The Birley Academy, previously known as Birley Community College, is a secondary school in Birley, Sheffield, South Yorkshire, England. It is part of the LEAD Academy trust. The headmistress is Gina Newton.

Facilities
The school is split into three levels, the topmost one being the modern foreign languages block; the first floor being English, Languages, Science, Art, Food Technology and Graphics; and the ground floor containing Maths, History, Creative iMedia, Drama, Music, Geography, BTEC Tourism, Resistant Materials, PE and Religious Studies.

The school has a Main Hall with a projected screen for presentations. The school has many areas to eat lunch, or to a have break. There are seating areas outside Music, Maths and Design Technology. The main areas to eat are the canteen (dining hall) where students can order food and sit there, outside the Hot and Cold Snack Bars, where there are numbers of seating, the DT courtyard, where students can sit outside as well as the main hall, where the large seats are pulled up to make space for dining tables, this means there are always places to sit.

The school contains a learning resource centre equipped with technology such as interactive whiteboards and computer systems. The school also has dedicated special needs previsions, with a pastoral care department and a separate section of the school, the Interactive Resources Unit, dedicated to assisting children with learning difficulties access mainstream education. Birley also has a Drama Studio with fully equipped lighting and sound and a large number of instruments and electronic musical equipment (i.e. Mac computers, synth drums and Keyboards) in the Music department.

Available GCSE Courses
Courses available at Birley are: Math, English, Science (combined and separate), Food Preparation and Nutrition, Graphics, Creative iMedia, Art, Music, Drama, History, BTEC Sport Science, BTEC Travel and Tourism, Geography, BTEC Engineering, GCSE French and Resistant Materials.

Headteachers

 2009-11: Mr. Wood
 2011-12: Mrs. Woodcock
 2012-17: Mr. Robinson (initially Acting Head)
 2017–present: Mrs. Gina Newton

The school is part of the LEAD Trust with Charnock Hall Primary Academy, Birley Primary Academy, Birley Spa Primary School and Rainbow Forge Primary Academy.

Inspections

In the 2010 Ofsted school inspection, the school achieved an overall 'Good'.

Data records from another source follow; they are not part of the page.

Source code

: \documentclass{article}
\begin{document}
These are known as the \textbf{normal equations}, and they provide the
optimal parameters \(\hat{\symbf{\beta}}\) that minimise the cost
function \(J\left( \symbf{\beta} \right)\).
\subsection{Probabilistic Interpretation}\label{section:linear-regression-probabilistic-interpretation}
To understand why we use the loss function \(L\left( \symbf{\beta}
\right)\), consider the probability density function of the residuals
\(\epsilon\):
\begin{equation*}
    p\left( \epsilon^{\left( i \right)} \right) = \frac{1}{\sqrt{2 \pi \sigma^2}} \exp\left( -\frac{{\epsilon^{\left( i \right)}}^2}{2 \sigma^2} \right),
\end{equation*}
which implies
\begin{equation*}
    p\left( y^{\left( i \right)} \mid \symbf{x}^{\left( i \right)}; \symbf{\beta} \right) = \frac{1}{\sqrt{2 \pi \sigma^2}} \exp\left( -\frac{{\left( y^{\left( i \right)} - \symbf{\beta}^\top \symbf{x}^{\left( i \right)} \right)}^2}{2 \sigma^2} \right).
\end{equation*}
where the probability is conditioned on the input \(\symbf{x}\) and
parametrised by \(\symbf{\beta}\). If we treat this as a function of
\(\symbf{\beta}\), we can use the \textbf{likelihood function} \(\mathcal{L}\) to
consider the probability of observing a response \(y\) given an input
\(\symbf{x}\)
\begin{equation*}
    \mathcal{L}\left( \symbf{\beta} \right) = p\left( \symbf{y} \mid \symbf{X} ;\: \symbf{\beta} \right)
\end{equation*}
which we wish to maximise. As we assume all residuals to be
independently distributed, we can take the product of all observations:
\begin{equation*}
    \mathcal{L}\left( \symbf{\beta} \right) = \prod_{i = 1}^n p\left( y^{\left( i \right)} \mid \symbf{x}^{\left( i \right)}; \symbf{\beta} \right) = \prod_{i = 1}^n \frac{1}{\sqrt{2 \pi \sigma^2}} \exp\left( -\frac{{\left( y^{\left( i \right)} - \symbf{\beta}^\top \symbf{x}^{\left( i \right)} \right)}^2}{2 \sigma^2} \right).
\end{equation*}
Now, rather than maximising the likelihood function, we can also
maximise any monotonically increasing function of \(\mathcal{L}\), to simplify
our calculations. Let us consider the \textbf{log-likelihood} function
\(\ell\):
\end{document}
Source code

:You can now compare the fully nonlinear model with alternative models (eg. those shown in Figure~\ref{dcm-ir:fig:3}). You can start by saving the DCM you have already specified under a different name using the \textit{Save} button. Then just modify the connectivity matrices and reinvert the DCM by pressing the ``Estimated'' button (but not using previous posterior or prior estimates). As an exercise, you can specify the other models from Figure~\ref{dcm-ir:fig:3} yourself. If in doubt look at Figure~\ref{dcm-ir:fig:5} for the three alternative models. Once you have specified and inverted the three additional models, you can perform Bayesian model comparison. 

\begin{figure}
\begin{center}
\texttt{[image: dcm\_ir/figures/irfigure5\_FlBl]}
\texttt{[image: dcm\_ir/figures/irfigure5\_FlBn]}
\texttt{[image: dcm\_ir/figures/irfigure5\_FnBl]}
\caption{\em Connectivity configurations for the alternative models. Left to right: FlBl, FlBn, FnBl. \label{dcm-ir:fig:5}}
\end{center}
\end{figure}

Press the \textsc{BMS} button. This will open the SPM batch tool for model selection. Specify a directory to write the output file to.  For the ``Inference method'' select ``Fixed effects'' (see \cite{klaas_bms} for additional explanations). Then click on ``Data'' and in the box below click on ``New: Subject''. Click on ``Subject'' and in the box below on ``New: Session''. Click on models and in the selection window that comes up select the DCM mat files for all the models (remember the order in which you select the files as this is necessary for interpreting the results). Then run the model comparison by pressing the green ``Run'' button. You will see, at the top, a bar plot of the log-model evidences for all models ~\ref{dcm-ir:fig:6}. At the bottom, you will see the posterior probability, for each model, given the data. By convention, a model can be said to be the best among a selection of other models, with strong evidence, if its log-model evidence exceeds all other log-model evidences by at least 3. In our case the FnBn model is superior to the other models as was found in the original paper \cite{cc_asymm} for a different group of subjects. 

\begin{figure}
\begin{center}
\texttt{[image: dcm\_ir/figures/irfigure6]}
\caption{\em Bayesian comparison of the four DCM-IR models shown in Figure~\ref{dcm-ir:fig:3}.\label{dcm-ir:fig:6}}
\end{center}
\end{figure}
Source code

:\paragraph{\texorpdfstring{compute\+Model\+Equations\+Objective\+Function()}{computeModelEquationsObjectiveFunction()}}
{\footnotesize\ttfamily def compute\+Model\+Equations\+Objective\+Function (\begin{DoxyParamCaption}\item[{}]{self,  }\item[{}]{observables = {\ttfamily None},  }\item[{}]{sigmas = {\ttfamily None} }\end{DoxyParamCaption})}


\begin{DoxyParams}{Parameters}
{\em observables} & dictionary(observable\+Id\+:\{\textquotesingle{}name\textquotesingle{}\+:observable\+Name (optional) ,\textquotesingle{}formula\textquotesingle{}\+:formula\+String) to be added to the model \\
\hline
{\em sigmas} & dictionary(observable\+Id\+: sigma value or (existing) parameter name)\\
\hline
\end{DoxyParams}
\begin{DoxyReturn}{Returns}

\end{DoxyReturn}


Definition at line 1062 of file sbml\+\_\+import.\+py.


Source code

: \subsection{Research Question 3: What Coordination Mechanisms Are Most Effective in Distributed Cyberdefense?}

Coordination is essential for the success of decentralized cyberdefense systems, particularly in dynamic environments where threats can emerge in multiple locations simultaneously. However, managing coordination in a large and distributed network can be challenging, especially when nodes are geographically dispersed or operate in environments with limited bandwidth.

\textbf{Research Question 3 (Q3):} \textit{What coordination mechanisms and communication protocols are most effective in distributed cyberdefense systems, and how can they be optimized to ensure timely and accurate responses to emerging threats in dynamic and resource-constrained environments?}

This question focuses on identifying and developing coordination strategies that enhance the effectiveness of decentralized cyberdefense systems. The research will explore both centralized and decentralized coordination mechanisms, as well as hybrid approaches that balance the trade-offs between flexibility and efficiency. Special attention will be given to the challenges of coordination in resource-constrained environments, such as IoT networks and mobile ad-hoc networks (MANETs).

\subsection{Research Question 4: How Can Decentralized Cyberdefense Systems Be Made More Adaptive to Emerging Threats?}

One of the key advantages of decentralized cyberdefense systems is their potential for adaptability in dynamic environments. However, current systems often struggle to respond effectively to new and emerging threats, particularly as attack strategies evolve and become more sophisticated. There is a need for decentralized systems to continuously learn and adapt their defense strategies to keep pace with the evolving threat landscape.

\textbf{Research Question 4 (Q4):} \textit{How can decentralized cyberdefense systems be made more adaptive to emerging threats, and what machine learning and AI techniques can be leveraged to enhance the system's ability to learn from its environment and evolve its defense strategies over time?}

In the 2015 Ofsted school inspection, the school received a 'Requires Improvement'.

In the 2020 Ofsted school inspection, the school received a 'Requires Improvement'.

History

Thornbridge School
It is the former Thornbridge School, the former Thornbridge Grammar School also known as Birley Thornbridge Grammar School. The first headmaster of Thornbridge Comprehensive School was Walter Snook.

Birley School
The school has connections with the village of Pwani Mchangani, Zanzibar.

Birley Secondary Modern School existed throughout the 1960s.

In 2012 work began to demolish the old building and replace it with a new modern one. The construction of the new building finished in early January of the same year. 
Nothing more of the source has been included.